● **BRIEF**: Report only how many lines below include "serviço".

● **GIVEN RECORDS**:
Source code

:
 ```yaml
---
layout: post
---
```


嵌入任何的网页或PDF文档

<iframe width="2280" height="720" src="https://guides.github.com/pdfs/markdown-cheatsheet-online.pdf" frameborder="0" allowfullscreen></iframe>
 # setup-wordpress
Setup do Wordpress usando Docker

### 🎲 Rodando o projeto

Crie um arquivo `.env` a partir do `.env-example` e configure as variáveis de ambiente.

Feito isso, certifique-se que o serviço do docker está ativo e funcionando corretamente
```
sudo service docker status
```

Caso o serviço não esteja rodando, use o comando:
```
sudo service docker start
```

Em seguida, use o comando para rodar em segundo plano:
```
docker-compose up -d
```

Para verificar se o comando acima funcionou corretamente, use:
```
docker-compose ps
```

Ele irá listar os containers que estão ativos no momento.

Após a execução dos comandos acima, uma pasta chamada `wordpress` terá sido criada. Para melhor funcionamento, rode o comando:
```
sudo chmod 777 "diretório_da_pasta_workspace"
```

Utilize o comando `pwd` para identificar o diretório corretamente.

--

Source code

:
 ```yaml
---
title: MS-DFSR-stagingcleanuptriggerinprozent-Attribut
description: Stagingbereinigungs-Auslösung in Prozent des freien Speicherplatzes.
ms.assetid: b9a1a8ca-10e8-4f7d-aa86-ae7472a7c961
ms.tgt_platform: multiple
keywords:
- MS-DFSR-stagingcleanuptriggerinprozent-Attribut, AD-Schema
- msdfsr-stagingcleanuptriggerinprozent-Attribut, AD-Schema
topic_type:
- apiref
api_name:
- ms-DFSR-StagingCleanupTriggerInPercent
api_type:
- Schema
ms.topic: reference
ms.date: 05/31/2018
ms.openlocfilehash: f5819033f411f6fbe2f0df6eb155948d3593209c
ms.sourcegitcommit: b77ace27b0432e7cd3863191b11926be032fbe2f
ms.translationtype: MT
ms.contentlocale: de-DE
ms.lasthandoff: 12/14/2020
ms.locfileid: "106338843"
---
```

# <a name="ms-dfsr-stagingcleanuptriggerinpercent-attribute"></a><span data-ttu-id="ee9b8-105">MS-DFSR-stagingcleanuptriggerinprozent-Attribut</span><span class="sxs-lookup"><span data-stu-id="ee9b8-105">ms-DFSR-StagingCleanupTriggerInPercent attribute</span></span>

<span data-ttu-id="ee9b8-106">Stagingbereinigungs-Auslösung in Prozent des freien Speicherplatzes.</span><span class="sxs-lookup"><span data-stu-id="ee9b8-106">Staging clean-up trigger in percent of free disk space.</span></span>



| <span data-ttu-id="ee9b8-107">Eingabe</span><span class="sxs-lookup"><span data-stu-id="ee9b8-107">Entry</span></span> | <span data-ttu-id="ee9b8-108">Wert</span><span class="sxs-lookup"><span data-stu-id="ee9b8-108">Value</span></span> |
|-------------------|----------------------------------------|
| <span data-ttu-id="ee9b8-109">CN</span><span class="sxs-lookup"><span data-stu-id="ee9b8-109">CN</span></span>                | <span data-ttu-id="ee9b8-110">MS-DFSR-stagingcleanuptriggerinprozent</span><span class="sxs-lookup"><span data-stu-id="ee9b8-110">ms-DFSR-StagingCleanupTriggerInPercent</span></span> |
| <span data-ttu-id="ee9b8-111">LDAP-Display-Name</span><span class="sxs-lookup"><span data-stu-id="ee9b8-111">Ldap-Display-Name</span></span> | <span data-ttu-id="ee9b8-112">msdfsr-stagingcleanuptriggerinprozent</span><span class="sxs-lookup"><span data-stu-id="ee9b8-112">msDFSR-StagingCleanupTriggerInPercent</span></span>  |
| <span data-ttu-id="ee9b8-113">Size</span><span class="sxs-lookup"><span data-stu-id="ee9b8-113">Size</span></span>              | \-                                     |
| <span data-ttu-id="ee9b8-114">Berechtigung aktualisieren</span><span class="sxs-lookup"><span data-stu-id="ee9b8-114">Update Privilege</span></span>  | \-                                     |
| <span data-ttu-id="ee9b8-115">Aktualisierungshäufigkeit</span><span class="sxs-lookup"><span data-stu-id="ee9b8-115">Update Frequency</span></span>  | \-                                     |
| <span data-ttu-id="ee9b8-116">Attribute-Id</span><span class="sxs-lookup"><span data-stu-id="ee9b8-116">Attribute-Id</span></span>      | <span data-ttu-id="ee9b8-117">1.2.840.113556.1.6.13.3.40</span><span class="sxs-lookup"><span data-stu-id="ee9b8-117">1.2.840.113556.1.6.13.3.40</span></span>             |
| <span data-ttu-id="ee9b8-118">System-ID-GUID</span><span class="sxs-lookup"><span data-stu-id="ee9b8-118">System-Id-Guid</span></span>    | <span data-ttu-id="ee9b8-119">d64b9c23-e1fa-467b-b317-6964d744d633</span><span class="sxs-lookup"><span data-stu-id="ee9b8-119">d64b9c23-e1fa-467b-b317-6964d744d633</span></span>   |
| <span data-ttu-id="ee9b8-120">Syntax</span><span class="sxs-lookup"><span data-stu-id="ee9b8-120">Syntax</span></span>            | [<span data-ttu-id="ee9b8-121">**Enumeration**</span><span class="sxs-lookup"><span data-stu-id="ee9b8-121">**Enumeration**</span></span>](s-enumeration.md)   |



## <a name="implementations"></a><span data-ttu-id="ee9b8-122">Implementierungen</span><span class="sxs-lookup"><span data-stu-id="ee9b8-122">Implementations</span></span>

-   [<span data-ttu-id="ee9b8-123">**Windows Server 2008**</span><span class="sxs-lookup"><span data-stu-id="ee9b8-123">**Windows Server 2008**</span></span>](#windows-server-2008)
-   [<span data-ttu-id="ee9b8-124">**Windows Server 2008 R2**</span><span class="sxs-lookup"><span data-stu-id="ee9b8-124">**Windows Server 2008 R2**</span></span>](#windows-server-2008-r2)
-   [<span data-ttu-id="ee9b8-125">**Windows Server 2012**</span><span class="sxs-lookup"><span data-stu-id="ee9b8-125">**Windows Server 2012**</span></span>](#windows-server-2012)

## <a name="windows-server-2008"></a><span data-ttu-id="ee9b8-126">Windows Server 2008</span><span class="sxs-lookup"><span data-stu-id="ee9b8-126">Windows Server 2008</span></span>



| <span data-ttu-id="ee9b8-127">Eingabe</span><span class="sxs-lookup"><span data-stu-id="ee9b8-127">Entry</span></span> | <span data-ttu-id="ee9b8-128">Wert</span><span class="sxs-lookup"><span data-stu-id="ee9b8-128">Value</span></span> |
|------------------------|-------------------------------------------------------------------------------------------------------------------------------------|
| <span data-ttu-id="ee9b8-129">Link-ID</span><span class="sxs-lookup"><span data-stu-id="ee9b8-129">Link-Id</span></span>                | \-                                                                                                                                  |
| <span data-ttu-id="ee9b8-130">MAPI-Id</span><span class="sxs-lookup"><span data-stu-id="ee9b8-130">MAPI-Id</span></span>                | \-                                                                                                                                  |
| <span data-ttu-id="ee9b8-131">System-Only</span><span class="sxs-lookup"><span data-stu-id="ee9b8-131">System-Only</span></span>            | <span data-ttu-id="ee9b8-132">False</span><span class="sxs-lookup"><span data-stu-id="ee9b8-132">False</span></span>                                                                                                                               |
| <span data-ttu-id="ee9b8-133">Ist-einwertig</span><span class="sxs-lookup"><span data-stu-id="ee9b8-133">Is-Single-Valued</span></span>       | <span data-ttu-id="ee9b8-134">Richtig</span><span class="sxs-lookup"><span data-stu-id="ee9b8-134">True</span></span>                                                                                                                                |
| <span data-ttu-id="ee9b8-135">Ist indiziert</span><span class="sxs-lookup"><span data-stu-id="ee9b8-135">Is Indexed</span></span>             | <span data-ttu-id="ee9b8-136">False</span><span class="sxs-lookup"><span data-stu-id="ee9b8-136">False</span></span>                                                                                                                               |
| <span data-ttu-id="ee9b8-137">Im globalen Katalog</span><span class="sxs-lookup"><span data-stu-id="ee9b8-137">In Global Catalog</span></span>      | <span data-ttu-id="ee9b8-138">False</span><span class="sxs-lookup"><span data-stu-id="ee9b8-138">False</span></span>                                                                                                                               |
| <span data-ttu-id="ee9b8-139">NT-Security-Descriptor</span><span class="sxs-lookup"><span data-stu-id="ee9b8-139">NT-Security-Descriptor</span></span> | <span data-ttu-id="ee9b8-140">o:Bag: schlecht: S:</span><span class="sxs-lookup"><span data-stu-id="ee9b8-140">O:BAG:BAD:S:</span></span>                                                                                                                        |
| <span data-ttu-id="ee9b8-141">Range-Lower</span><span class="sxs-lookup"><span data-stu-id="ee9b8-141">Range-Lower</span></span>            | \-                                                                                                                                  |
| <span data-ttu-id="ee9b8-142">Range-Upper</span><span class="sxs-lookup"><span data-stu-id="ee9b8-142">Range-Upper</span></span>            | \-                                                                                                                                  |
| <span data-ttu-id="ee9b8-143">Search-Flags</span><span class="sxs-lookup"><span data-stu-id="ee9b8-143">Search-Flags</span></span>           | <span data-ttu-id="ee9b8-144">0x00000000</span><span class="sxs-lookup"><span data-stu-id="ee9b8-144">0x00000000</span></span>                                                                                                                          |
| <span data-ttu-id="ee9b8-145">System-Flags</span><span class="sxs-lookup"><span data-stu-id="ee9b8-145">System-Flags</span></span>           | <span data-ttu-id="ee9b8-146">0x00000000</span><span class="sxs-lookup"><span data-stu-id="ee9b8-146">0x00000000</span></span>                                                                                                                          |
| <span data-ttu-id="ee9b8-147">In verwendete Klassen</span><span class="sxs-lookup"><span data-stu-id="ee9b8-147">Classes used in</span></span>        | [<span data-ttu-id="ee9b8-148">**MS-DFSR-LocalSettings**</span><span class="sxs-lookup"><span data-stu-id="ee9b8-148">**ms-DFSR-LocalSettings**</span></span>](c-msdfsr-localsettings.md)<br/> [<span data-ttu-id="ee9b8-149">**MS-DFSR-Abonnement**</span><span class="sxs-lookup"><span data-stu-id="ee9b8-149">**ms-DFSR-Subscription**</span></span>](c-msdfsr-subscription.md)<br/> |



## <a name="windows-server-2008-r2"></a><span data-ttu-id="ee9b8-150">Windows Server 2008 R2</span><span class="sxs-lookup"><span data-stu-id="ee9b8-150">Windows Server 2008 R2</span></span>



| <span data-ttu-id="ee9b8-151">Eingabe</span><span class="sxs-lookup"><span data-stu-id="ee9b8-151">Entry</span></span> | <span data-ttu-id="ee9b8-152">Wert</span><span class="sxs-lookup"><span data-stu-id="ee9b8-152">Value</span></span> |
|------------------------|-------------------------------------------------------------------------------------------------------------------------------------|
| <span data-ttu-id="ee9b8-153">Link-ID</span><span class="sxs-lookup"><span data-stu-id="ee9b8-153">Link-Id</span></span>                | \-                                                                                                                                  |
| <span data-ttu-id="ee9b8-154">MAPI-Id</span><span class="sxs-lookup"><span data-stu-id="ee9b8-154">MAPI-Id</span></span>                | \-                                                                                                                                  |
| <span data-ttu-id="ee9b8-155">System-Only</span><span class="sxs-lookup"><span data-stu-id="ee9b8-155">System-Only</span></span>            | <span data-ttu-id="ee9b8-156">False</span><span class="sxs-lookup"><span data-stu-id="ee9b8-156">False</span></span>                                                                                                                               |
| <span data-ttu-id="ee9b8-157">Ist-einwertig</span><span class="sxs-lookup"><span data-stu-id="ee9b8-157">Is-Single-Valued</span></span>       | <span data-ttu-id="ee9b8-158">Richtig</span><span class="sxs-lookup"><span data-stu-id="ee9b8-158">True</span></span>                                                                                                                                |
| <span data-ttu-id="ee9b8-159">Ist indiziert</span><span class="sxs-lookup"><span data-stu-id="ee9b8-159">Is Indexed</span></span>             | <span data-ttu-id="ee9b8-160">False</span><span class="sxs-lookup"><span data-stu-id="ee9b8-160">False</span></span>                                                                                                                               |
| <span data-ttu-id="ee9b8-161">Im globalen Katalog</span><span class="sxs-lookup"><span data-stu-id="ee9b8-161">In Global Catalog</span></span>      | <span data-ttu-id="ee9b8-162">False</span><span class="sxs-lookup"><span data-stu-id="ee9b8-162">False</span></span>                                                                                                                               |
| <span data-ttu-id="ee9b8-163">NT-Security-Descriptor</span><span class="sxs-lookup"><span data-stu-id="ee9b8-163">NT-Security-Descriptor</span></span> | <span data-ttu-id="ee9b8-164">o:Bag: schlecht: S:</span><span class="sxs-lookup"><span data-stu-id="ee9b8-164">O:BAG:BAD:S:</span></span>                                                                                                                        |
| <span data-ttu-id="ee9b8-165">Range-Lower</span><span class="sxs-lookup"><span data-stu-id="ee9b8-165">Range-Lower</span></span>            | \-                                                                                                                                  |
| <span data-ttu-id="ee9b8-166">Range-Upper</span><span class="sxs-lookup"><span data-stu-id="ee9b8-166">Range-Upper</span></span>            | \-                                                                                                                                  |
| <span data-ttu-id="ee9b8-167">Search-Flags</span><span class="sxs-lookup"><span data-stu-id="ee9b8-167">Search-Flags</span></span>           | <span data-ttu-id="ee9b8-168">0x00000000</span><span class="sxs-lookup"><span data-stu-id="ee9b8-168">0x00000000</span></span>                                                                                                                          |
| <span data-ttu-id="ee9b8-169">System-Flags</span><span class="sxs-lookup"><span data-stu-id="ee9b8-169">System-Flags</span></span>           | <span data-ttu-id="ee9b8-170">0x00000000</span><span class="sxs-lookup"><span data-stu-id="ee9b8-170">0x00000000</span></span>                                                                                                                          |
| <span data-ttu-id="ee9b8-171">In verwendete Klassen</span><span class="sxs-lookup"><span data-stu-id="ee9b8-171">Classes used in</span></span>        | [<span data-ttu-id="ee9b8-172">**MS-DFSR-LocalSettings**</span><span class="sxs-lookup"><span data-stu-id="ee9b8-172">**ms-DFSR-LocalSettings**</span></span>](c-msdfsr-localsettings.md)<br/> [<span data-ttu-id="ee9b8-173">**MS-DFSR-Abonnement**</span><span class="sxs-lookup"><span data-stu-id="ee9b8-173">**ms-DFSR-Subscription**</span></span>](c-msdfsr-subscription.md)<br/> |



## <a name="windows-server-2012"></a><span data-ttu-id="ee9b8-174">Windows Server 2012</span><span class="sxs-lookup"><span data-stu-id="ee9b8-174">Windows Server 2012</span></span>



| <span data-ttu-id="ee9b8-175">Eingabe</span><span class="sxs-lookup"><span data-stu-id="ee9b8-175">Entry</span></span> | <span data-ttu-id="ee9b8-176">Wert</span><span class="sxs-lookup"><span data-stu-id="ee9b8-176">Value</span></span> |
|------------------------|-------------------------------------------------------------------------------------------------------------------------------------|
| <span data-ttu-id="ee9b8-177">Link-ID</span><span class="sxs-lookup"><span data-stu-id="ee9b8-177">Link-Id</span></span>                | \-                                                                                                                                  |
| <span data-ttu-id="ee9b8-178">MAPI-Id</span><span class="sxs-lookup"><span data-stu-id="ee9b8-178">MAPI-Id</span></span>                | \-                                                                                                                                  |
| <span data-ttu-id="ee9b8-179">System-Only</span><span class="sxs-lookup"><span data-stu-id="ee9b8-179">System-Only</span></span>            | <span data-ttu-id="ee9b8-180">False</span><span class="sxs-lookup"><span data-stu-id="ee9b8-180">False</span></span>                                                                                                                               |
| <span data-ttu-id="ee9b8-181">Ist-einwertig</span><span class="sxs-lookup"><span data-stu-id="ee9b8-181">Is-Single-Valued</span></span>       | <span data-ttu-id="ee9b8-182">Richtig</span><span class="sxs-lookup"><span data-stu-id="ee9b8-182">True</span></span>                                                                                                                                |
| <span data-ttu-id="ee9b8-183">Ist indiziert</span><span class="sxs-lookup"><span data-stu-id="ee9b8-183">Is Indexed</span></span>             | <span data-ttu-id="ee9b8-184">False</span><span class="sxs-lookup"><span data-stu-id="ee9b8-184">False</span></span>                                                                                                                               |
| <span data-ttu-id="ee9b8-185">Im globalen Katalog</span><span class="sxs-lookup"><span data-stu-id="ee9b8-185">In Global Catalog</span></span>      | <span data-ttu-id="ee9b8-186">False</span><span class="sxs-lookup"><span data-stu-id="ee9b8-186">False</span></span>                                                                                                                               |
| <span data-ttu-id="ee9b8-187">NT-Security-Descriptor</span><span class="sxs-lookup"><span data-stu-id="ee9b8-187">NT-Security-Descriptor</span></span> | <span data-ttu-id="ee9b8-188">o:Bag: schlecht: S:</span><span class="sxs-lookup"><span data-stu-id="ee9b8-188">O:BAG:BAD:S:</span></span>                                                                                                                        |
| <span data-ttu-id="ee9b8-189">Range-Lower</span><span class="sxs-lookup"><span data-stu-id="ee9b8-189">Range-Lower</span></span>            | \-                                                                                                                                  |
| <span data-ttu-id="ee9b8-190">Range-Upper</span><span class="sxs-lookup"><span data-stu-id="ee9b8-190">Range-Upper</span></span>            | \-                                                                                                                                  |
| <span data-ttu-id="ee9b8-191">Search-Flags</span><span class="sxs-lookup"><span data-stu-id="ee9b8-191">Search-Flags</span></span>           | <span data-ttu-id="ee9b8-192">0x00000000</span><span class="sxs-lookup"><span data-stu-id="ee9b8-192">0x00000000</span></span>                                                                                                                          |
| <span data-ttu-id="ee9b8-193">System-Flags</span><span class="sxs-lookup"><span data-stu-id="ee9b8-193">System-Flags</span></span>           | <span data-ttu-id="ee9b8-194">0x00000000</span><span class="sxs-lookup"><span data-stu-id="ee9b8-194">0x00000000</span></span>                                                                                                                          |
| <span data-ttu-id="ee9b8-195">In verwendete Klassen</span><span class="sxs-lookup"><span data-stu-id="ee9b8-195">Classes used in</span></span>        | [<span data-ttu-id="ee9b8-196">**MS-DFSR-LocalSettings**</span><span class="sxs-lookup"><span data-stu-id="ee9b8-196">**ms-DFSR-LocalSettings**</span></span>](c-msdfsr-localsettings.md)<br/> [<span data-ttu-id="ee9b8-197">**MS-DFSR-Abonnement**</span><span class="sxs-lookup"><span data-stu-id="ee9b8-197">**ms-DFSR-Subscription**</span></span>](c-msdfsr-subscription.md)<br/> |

● **YOUR SOLUTION**: 2